(Rendered images with source text)
--- START ---

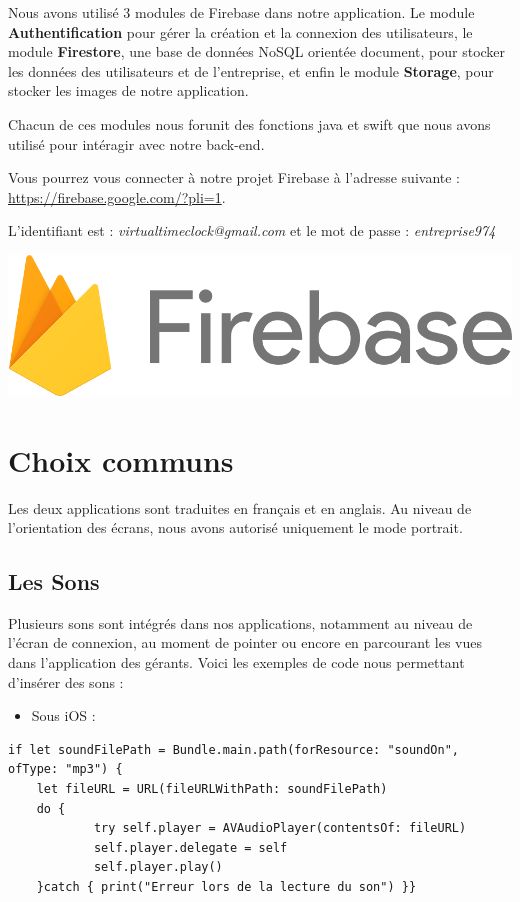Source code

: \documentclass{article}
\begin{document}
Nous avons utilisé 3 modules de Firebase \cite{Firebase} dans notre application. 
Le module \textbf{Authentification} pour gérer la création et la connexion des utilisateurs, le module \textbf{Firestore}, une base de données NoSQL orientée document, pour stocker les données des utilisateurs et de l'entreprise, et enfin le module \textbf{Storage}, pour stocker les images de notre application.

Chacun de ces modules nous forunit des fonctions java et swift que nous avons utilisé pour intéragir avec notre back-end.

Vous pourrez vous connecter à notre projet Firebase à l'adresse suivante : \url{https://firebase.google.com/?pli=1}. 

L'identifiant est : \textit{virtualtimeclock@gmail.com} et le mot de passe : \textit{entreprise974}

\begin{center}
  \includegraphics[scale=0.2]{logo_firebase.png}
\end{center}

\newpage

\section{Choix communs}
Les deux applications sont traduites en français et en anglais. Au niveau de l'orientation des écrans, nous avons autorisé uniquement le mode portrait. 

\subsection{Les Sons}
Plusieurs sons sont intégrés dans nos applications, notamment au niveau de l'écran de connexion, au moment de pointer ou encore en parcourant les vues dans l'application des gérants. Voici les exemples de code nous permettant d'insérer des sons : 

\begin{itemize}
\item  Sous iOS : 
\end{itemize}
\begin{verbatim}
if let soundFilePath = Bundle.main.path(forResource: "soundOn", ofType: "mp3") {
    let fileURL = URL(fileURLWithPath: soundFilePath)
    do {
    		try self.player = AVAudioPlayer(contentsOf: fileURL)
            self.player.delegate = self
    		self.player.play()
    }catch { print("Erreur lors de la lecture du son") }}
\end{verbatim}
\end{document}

--- END ---
--- START ---

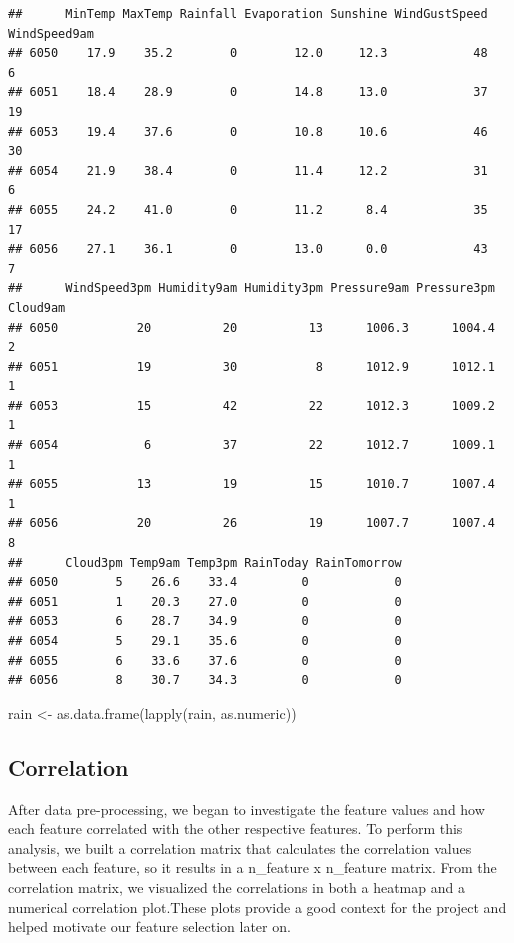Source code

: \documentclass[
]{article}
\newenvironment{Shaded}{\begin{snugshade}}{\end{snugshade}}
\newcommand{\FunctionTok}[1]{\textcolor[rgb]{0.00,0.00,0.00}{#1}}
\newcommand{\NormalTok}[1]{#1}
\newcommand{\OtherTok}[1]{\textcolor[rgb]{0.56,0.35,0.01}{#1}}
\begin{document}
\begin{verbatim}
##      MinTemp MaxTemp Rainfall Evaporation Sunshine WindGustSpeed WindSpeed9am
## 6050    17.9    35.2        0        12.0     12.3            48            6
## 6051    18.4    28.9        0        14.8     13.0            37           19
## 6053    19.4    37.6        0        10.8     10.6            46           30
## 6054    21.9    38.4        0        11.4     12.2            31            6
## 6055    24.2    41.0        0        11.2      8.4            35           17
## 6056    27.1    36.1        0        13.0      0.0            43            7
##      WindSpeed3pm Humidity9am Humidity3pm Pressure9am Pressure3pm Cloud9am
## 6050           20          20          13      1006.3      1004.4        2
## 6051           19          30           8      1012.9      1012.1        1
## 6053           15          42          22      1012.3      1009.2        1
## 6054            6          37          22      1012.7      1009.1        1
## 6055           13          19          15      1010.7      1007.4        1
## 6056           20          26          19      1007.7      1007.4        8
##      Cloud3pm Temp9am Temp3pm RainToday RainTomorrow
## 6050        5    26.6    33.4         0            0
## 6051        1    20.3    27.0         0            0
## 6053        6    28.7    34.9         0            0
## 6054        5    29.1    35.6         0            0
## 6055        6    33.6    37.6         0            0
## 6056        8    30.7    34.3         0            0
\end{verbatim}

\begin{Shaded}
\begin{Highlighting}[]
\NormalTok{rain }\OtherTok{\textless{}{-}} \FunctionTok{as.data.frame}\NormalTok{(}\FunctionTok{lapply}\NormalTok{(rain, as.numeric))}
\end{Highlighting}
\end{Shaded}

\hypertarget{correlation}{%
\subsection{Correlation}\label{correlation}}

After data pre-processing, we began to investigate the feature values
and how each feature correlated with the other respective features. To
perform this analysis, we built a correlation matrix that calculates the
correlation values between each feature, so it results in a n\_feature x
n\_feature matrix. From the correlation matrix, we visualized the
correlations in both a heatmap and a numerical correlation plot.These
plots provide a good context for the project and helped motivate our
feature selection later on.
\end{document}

--- END ---

*WHAT YOU WILL DO*. Which lines above run from the one containing "Temp3pm RainToday RainTomorrow" down to the one containing "and how each"? Repeat exactly those, both ends included, and nothing else.

*EXERCISE ANSWER*.
##      Cloud3pm Temp9am Temp3pm RainToday RainTomorrow
## 6050        5    26.6    33.4         0            0
## 6051        1    20.3    27.0         0            0
## 6053        6    28.7    34.9         0            0
## 6054        5    29.1    35.6         0            0
## 6055        6    33.6    37.6         0            0
## 6056        8    30.7    34.3         0            0
\end{verbatim}

\begin{Shaded}
\begin{Highlighting}[]
\NormalTok{rain }\OtherTok{\textless{}{-}} \FunctionTok{as.data.frame}\NormalTok{(}\FunctionTok{lapply}\NormalTok{(rain, as.numeric))}
\end{Highlighting}
\end{Shaded}

\hypertarget{correlation}{%
\subsection{Correlation}\label{correlation}}

After data pre-processing, we began to investigate the feature values
and how each feature correlated with the other respective features. To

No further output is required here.